If I've read Green's story correctly, she has suffered some injury to her hands which keep her from playing acoustic guitar in the way you or I would be used to. Instead, she has shifted her attention to pedal dobro guitars, which allow here the ability to create music that crosses all rules and boundaries. In a way, what she creates is a mournful blues, but she's also able to paint mental pictures with her music that could illustrate a sunrise as much as a lightning storm.
It's a different experience, to be sure - and it's not always the easiest musical style to embrace. It took me a few attempts to get through the disc's opening track "Fair Affliction" before the lightbulb went on and I realized just what Green was trying to get across.
Further efforts, as heard on "Wrong Stop Blue," "Love's Lost Chance" and "Nakahama," try to create a balance between the Japanese scenes that Green saw as she recorded these (the bulk of the disc was recorded in Japan) and the Americanization of the music through the dobros. The listener is also given the chance to hear musical ideas being pulled out of thin air on the three-song suite "Improvisations In The Moonlit Dawn," which are sparse but strangely intriguing.

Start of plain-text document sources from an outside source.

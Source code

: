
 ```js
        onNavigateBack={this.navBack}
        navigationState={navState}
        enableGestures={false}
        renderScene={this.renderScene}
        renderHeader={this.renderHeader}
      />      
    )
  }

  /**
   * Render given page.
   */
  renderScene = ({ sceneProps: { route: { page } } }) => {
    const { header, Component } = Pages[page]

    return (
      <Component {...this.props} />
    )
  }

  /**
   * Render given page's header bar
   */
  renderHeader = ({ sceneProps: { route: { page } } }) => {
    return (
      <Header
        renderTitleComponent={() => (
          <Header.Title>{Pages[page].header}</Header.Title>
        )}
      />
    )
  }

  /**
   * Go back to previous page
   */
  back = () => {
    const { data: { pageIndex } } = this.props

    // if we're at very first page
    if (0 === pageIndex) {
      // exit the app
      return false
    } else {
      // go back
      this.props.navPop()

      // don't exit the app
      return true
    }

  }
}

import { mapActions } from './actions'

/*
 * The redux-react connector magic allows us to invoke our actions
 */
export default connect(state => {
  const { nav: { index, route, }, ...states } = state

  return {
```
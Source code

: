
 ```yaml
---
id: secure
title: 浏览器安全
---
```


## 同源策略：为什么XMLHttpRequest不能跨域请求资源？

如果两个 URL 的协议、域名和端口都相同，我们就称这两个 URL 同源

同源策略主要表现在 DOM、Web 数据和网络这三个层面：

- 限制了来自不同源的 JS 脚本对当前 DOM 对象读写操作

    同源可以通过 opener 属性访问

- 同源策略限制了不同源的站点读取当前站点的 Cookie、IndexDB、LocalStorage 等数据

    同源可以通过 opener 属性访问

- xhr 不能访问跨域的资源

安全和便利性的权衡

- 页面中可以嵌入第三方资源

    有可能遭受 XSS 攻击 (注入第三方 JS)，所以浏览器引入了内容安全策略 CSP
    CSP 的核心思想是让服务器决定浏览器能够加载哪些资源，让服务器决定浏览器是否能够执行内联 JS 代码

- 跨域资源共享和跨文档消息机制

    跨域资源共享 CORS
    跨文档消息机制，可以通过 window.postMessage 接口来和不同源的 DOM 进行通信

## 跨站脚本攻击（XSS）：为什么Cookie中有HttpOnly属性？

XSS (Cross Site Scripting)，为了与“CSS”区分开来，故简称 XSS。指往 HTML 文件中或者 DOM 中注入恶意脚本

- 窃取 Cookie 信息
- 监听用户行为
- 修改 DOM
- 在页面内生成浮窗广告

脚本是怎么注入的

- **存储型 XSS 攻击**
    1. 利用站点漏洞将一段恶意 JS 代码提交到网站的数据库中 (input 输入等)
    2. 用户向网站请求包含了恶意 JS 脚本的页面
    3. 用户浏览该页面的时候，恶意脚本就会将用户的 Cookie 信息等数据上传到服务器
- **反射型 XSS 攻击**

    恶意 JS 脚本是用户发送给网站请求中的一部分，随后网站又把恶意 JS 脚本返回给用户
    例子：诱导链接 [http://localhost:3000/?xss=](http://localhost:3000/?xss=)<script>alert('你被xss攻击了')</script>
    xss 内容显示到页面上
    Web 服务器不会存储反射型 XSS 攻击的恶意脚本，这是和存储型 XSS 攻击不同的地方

Songs Of Naka Peida is admittedly not a disc you'll immediately take a shine to, nor is it one which will find a constant home in the CD changer. But what Green does is create some interesting mood music, and it's a disc which you'll undoubtedly find yourself drawn to when the muse moves you. I could see myself listening to this disc as a spring shower fell outside of my bedroom window. (Of course, I'm writing this in the heart of winter, so that's a moot point, I guess.) Whatever the case may be, there's enough on Songs Of Naka Peida that should move you in some manner, and will provide you with a gentle way to spend 45 minutes or so escaping the pressures of the world.